WHAT YOU ARE ASKED TO DO
An exact transcription of all the data is the expected reply.

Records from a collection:
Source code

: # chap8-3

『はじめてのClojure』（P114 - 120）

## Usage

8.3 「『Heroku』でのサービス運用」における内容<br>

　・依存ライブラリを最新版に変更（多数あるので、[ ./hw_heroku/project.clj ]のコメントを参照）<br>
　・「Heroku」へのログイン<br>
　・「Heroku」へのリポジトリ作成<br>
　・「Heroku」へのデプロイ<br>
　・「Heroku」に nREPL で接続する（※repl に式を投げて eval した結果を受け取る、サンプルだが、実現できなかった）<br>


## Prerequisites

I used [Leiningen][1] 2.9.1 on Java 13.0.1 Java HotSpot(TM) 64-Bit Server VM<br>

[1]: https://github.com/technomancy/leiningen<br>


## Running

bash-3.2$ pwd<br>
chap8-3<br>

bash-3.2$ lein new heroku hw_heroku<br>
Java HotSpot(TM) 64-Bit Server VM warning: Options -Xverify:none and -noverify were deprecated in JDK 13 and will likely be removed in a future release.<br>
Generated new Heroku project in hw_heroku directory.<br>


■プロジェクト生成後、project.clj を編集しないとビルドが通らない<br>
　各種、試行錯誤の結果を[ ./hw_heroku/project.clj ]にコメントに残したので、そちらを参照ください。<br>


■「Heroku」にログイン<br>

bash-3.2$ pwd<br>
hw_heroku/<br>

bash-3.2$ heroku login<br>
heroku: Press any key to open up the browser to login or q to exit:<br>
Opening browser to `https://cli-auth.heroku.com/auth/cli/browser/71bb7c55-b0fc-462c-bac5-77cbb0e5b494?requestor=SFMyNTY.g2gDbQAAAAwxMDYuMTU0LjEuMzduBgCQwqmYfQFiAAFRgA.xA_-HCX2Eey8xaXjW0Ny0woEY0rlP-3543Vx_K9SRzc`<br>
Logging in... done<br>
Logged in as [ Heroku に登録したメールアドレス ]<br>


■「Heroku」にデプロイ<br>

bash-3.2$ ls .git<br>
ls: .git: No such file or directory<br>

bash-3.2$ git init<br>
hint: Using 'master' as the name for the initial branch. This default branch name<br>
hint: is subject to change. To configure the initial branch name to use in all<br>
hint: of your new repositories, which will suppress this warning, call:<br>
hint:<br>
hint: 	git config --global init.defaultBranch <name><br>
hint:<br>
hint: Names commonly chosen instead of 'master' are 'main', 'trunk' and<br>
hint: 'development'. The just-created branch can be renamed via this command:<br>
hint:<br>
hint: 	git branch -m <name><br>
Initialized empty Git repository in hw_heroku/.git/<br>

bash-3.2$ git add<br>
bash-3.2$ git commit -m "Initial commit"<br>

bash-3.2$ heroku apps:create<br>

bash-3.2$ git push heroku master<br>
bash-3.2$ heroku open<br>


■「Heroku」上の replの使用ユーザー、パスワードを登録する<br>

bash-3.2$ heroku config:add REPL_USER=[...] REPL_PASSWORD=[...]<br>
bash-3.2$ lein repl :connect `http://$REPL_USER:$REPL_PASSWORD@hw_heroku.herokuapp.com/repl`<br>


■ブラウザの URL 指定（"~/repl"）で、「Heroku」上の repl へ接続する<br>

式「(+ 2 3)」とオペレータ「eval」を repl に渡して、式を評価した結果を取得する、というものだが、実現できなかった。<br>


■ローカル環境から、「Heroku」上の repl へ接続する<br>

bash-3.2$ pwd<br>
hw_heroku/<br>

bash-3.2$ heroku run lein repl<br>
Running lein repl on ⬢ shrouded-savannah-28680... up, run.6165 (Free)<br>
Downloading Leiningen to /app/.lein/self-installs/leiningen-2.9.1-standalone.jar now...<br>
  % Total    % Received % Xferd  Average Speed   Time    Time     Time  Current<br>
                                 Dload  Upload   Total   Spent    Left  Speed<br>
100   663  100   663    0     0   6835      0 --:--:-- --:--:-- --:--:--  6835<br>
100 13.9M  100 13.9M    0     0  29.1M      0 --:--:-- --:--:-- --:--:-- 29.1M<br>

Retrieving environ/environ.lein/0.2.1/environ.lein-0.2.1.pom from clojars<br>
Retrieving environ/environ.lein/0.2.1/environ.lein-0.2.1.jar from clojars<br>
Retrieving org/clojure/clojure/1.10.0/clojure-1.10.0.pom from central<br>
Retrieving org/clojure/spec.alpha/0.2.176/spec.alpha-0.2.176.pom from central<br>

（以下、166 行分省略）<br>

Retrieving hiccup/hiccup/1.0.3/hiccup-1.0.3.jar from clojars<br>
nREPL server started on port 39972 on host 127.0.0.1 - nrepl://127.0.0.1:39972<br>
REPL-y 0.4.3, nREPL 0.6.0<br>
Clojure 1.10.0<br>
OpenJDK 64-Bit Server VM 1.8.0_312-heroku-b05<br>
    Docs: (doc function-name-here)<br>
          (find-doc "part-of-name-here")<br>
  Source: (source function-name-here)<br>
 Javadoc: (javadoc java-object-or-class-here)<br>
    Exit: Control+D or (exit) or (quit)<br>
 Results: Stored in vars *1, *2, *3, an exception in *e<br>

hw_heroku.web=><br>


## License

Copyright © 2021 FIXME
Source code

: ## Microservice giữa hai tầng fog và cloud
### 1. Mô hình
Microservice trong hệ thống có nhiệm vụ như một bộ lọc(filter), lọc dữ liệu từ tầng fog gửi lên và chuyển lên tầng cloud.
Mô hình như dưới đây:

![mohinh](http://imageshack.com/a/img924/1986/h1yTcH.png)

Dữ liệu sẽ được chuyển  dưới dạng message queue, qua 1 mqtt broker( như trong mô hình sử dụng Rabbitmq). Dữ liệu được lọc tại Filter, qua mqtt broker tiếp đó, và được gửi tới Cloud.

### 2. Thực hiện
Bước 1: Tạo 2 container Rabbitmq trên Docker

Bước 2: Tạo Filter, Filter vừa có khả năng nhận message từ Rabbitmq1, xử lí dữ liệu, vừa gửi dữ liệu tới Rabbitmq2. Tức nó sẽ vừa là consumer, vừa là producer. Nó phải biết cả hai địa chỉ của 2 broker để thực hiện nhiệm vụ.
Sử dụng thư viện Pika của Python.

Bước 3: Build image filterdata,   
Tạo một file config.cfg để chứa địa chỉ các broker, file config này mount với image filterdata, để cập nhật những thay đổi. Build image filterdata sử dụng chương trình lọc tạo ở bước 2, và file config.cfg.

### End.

SOLUTION FOR THIS TASK
Source code

: # chap8-3

『はじめてのClojure』（P114 - 120）

## Usage

8.3 「『Heroku』でのサービス運用」における内容<br>

　・依存ライブラリを最新版に変更（多数あるので、[ ./hw_heroku/project.clj ]のコメントを参照）<br>
　・「Heroku」へのログイン<br>
　・「Heroku」へのリポジトリ作成<br>
　・「Heroku」へのデプロイ<br>
　・「Heroku」に nREPL で接続する（※repl に式を投げて eval した結果を受け取る、サンプルだが、実現できなかった）<br>


## Prerequisites

I used [Leiningen][1] 2.9.1 on Java 13.0.1 Java HotSpot(TM) 64-Bit Server VM<br>

[1]: https://github.com/technomancy/leiningen<br>


## Running

bash-3.2$ pwd<br>
chap8-3<br>

bash-3.2$ lein new heroku hw_heroku<br>
Java HotSpot(TM) 64-Bit Server VM warning: Options -Xverify:none and -noverify were deprecated in JDK 13 and will likely be removed in a future release.<br>
Generated new Heroku project in hw_heroku directory.<br>


■プロジェクト生成後、project.clj を編集しないとビルドが通らない<br>
　各種、試行錯誤の結果を[ ./hw_heroku/project.clj ]にコメントに残したので、そちらを参照ください。<br>


■「Heroku」にログイン<br>

bash-3.2$ pwd<br>
hw_heroku/<br>

bash-3.2$ heroku login<br>
heroku: Press any key to open up the browser to login or q to exit:<br>
Opening browser to `https://cli-auth.heroku.com/auth/cli/browser/71bb7c55-b0fc-462c-bac5-77cbb0e5b494?requestor=SFMyNTY.g2gDbQAAAAwxMDYuMTU0LjEuMzduBgCQwqmYfQFiAAFRgA.xA_-HCX2Eey8xaXjW0Ny0woEY0rlP-3543Vx_K9SRzc`<br>
Logging in... done<br>
Logged in as [ Heroku に登録したメールアドレス ]<br>


■「Heroku」にデプロイ<br>

bash-3.2$ ls .git<br>
ls: .git: No such file or directory<br>

bash-3.2$ git init<br>
hint: Using 'master' as the name for the initial branch. This default branch name<br>
hint: is subject to change. To configure the initial branch name to use in all<br>
hint: of your new repositories, which will suppress this warning, call:<br>
hint:<br>
hint: 	git config --global init.defaultBranch <name><br>
hint:<br>
hint: Names commonly chosen instead of 'master' are 'main', 'trunk' and<br>
hint: 'development'. The just-created branch can be renamed via this command:<br>
hint:<br>
hint: 	git branch -m <name><br>
Initialized empty Git repository in hw_heroku/.git/<br>

bash-3.2$ git add<br>
bash-3.2$ git commit -m "Initial commit"<br>

bash-3.2$ heroku apps:create<br>

bash-3.2$ git push heroku master<br>
bash-3.2$ heroku open<br>


■「Heroku」上の replの使用ユーザー、パスワードを登録する<br>

bash-3.2$ heroku config:add REPL_USER=[...] REPL_PASSWORD=[...]<br>
bash-3.2$ lein repl :connect `http://$REPL_USER:$REPL_PASSWORD@hw_heroku.herokuapp.com/repl`<br>


■ブラウザの URL 指定（"~/repl"）で、「Heroku」上の repl へ接続する<br>

式「(+ 2 3)」とオペレータ「eval」を repl に渡して、式を評価した結果を取得する、というものだが、実現できなかった。<br>


■ローカル環境から、「Heroku」上の repl へ接続する<br>

bash-3.2$ pwd<br>
hw_heroku/<br>

bash-3.2$ heroku run lein repl<br>
Running lein repl on ⬢ shrouded-savannah-28680... up, run.6165 (Free)<br>
Downloading Leiningen to /app/.lein/self-installs/leiningen-2.9.1-standalone.jar now...<br>
  % Total    % Received % Xferd  Average Speed   Time    Time     Time  Current<br>
                                 Dload  Upload   Total   Spent    Left  Speed<br>
100   663  100   663    0     0   6835      0 --:--:-- --:--:-- --:--:--  6835<br>
100 13.9M  100 13.9M    0     0  29.1M      0 --:--:-- --:--:-- --:--:-- 29.1M<br>

Retrieving environ/environ.lein/0.2.1/environ.lein-0.2.1.pom from clojars<br>
Retrieving environ/environ.lein/0.2.1/environ.lein-0.2.1.jar from clojars<br>
Retrieving org/clojure/clojure/1.10.0/clojure-1.10.0.pom from central<br>
Retrieving org/clojure/spec.alpha/0.2.176/spec.alpha-0.2.176.pom from central<br>

（以下、166 行分省略）<br>

Retrieving hiccup/hiccup/1.0.3/hiccup-1.0.3.jar from clojars<br>
nREPL server started on port 39972 on host 127.0.0.1 - nrepl://127.0.0.1:39972<br>
REPL-y 0.4.3, nREPL 0.6.0<br>
Clojure 1.10.0<br>
OpenJDK 64-Bit Server VM 1.8.0_312-heroku-b05<br>
    Docs: (doc function-name-here)<br>
          (find-doc "part-of-name-here")<br>
  Source: (source function-name-here)<br>
 Javadoc: (javadoc java-object-or-class-here)<br>
    Exit: Control+D or (exit) or (quit)<br>
 Results: Stored in vars *1, *2, *3, an exception in *e<br>

hw_heroku.web=><br>


## License

Copyright © 2021 FIXME
Source code

: ## Microservice giữa hai tầng fog và cloud
### 1. Mô hình
Microservice trong hệ thống có nhiệm vụ như một bộ lọc(filter), lọc dữ liệu từ tầng fog gửi lên và chuyển lên tầng cloud.
Mô hình như dưới đây:

![mohinh](http://imageshack.com/a/img924/1986/h1yTcH.png)

Dữ liệu sẽ được chuyển  dưới dạng message queue, qua 1 mqtt broker( như trong mô hình sử dụng Rabbitmq). Dữ liệu được lọc tại Filter, qua mqtt broker tiếp đó, và được gửi tới Cloud.

### 2. Thực hiện
Bước 1: Tạo 2 container Rabbitmq trên Docker

Bước 2: Tạo Filter, Filter vừa có khả năng nhận message từ Rabbitmq1, xử lí dữ liệu, vừa gửi dữ liệu tới Rabbitmq2. Tức nó sẽ vừa là consumer, vừa là producer. Nó phải biết cả hai địa chỉ của 2 broker để thực hiện nhiệm vụ.
Sử dụng thư viện Pika của Python.

Bước 3: Build image filterdata,   
Tạo một file config.cfg để chứa địa chỉ các broker, file config này mount với image filterdata, để cập nhật những thay đổi. Build image filterdata sử dụng chương trình lọc tạo ở bước 2, và file config.cfg.

### End.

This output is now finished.